Step 1: Compute \( A^T A \) and \( A A^T \)

First, compute the transpose of \( A \):

\[ A^T = \begin{bmatrix} 1 & 3 \\ 2 & 4 \end{bmatrix} \]

Now compute:

\[ A^T A = \begin{bmatrix} 1 & 3 \\ 2 & 4 \end{bmatrix} \begin{bmatrix} 1 & 2 \\ 3 & 4 \end{bmatrix} = \begin{bmatrix} 10 & 14 \\ 14 & 20 \end{bmatrix}, \quad A A^T = \begin{bmatrix} 1 & 2 \\ 3 & 4 \end{bmatrix} \begin{bmatrix} 1 & 3 \\ 2 & 4 \end{bmatrix} = \begin{bmatrix} 5 & 11 \\ 11 & 25 \end{bmatrix} \]
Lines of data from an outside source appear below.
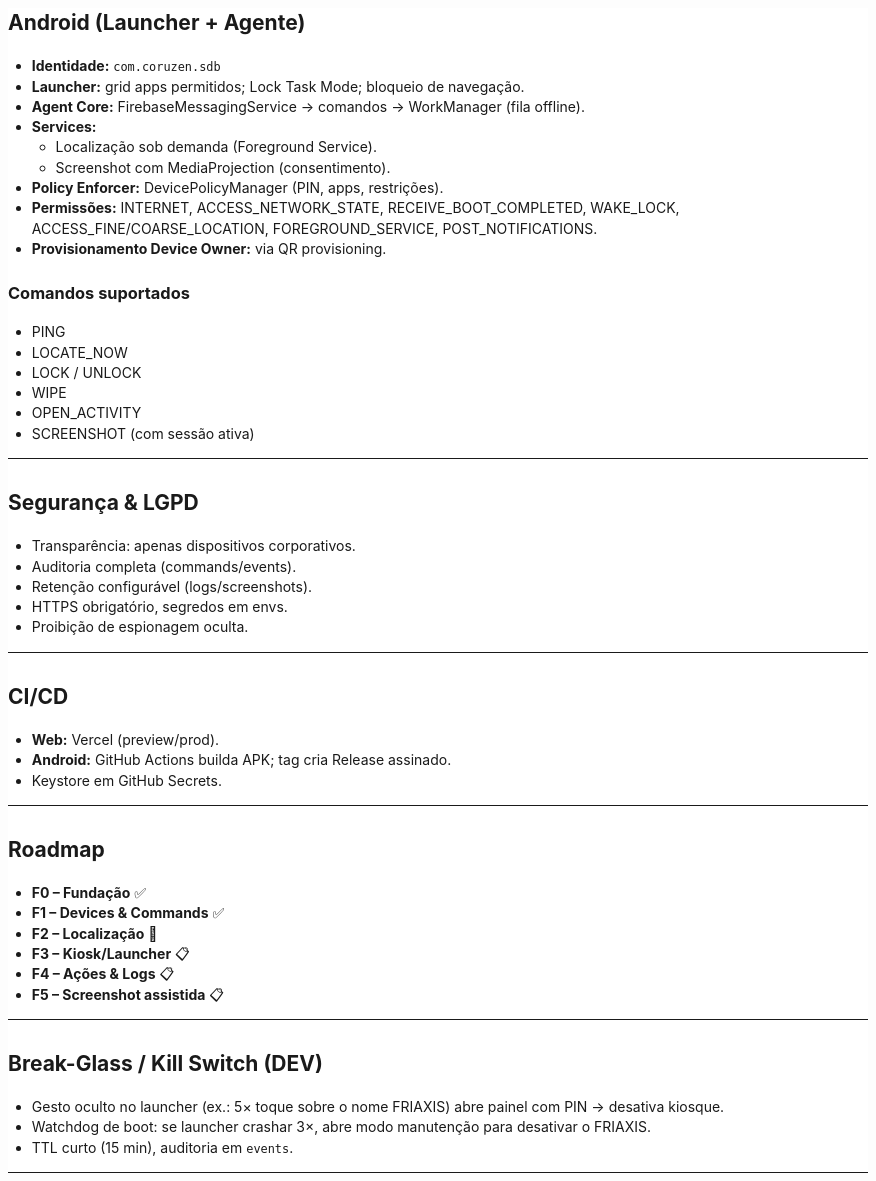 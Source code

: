 
## Android (Launcher + Agente)
- **Identidade:** `com.coruzen.sdb`  
- **Launcher:** grid apps permitidos; Lock Task Mode; bloqueio de navegação.  
- **Agent Core:** FirebaseMessagingService → comandos → WorkManager (fila offline).  
- **Services:**  
  - Localização sob demanda (Foreground Service).  
  - Screenshot com MediaProjection (consentimento).  
- **Policy Enforcer:** DevicePolicyManager (PIN, apps, restrições).  
- **Permissões:** INTERNET, ACCESS_NETWORK_STATE, RECEIVE_BOOT_COMPLETED, WAKE_LOCK, ACCESS_FINE/COARSE_LOCATION, FOREGROUND_SERVICE, POST_NOTIFICATIONS.  
- **Provisionamento Device Owner:** via QR provisioning.

### Comandos suportados
- PING  
- LOCATE_NOW  
- LOCK / UNLOCK  
- WIPE  
- OPEN_ACTIVITY  
- SCREENSHOT (com sessão ativa)

---

## Segurança & LGPD
- Transparência: apenas dispositivos corporativos.  
- Auditoria completa (commands/events).  
- Retenção configurável (logs/screenshots).  
- HTTPS obrigatório, segredos em envs.  
- Proibição de espionagem oculta.

---

## CI/CD
- **Web:** Vercel (preview/prod).  
- **Android:** GitHub Actions builda APK; tag cria Release assinado.  
- Keystore em GitHub Secrets.

---

## Roadmap
- **F0 – Fundação** ✅  
- **F1 – Devices & Commands** ✅  
- **F2 – Localização** 🚧  
- **F3 – Kiosk/Launcher** 📋  
- **F4 – Ações & Logs** 📋  
- **F5 – Screenshot assistida** 📋  

---

## Break-Glass / Kill Switch (DEV)
- Gesto oculto no launcher (ex.: 5× toque sobre o nome FRIAXIS) abre painel com PIN → desativa kiosque.  
- Watchdog de boot: se launcher crashar 3×, abre modo manutenção para desativar o FRIAXIS.  
- TTL curto (15 min), auditoria em `events`.

--- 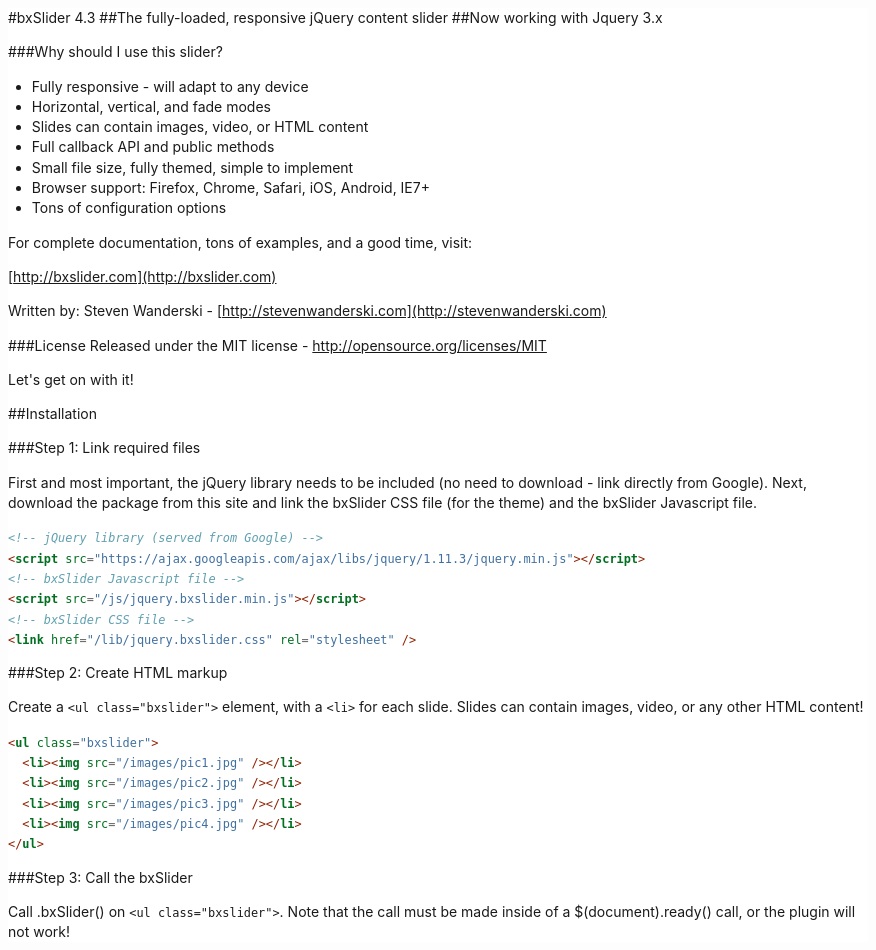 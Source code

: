 #bxSlider 4.3
##The fully-loaded, responsive jQuery content slider
##Now working with Jquery 3.x

###Why should I use this slider?
* Fully responsive - will adapt to any device
* Horizontal, vertical, and fade modes
* Slides can contain images, video, or HTML content
* Full callback API and public methods
* Small file size, fully themed, simple to implement
* Browser support: Firefox, Chrome, Safari, iOS, Android, IE7+
* Tons of configuration options

For complete documentation, tons of examples, and a good time, visit:

[http://bxslider.com](http://bxslider.com)

Written by: Steven Wanderski - [http://stevenwanderski.com](http://stevenwanderski.com)

###License
Released under the MIT license - http://opensource.org/licenses/MIT

Let's get on with it!

##Installation

###Step 1: Link required files

First and most important, the jQuery library needs to be included (no need to download - link directly from Google). Next, download the package from this site and link the bxSlider CSS file (for the theme) and the bxSlider Javascript file.

```html
<!-- jQuery library (served from Google) -->
<script src="https://ajax.googleapis.com/ajax/libs/jquery/1.11.3/jquery.min.js"></script>
<!-- bxSlider Javascript file -->
<script src="/js/jquery.bxslider.min.js"></script>
<!-- bxSlider CSS file -->
<link href="/lib/jquery.bxslider.css" rel="stylesheet" />
```

###Step 2: Create HTML markup

Create a `<ul class="bxslider">` element, with a `<li>` for each slide. Slides can contain images, video, or any other HTML content!

```html
<ul class="bxslider">
  <li><img src="/images/pic1.jpg" /></li>
  <li><img src="/images/pic2.jpg" /></li>
  <li><img src="/images/pic3.jpg" /></li>
  <li><img src="/images/pic4.jpg" /></li>
</ul>
```

###Step 3: Call the bxSlider

Call .bxSlider() on `<ul class="bxslider">`. Note that the call must be made inside of a $(document).ready() call, or the plugin will not work!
These symmetric matrices are used to compute singular values and the columns of \( U \) and \( V \).

Step 2: Compute Singular Values

Singular values are the positive square roots of the eigenvalues of \( A^T A \). Solve:

\[ \det(A^T A - \lambda I) = 0 \] \[ \begin{vmatrix} 10 - \lambda & 14 \\ 14 & 20 - \lambda \end{vmatrix} = (10-\lambda)(20-\lambda)-196 = \lambda^2 - 30\lambda + 4 \]

Solving this quadratic equation gives:

\[ \lambda_1 \approx 29.866, \quad \lambda_2 \approx 0.134 \]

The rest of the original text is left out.